Le choix de passer le bac en candidat libre à 17 ans, c’était déjà une manière d’affirmer ma liberté. « Ce besoin de liberté continue de guider mes pas aujourd’hui », explique Morgane Sézalory. Internet lui a ensuite ouvert un champ infini d’exploration : « Cela a permis à l’autodidacte que j’étais de déployer ma créativité et de trouver ma place, en apprenant à penser autrement, y compris la mode. C’étaient les premiers pas de Sézane. »

Vos parents vous ont soutenue très tôt dans cette indépendance. Quel rôle ont-ils joué dans votre parcours ?

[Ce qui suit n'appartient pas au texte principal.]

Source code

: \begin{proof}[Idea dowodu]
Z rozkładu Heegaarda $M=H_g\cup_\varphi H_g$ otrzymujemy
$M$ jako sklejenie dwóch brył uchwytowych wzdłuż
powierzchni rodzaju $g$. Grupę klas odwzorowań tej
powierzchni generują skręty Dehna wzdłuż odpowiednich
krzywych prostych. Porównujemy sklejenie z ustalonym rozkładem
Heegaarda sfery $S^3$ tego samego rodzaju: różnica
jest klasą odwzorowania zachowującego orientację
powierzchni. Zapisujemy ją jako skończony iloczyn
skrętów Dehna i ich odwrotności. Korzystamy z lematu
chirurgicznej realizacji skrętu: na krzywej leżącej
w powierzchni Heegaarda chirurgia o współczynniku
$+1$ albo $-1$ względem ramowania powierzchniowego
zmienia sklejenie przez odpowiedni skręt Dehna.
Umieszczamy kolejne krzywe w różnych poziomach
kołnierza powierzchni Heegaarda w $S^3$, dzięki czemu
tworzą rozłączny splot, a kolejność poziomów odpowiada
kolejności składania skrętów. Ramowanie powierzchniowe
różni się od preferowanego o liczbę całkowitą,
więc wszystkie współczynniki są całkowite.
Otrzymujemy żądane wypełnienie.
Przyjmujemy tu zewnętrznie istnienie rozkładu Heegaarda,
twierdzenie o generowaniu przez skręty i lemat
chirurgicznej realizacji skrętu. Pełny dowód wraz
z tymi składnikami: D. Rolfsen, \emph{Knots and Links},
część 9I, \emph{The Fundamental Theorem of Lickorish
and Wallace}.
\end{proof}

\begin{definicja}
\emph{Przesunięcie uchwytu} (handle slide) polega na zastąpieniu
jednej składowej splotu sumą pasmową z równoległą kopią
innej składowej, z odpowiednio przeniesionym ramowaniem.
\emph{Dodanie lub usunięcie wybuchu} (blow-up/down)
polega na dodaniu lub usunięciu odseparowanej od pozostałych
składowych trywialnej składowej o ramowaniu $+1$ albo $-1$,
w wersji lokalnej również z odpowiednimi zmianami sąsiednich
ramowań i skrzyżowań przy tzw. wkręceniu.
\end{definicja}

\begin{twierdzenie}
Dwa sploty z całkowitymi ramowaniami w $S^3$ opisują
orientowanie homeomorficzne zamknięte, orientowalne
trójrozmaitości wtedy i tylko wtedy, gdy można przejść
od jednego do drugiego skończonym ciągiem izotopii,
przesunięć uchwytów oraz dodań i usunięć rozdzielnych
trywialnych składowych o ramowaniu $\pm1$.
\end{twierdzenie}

« Mes parents m’ont toujours fait confiance, en me laissant chercher et trouver ma propre voie. » Un appui essentiel, combiné à un ancrage solide : « Ils avaient en même temps un côté très terre-à-terre. Ils m’ont appris à toujours suivre mon bon sens et à simplifier les choix pour avancer. Cette façon de voir les choses m’a beaucoup aidée. »

Au départ, étiez-vous poussée par l’envie d’entreprendre ou celle de créer les vêtements qui vous manquaient ?

Tout est né d’un hasard heureux. Ma sœur partait vivre à l’étranger et m’a laissé une grande valise remplie de vêtements qu’elle ne portait plus. J’ai eu envie de leur offrir une nouvelle vie.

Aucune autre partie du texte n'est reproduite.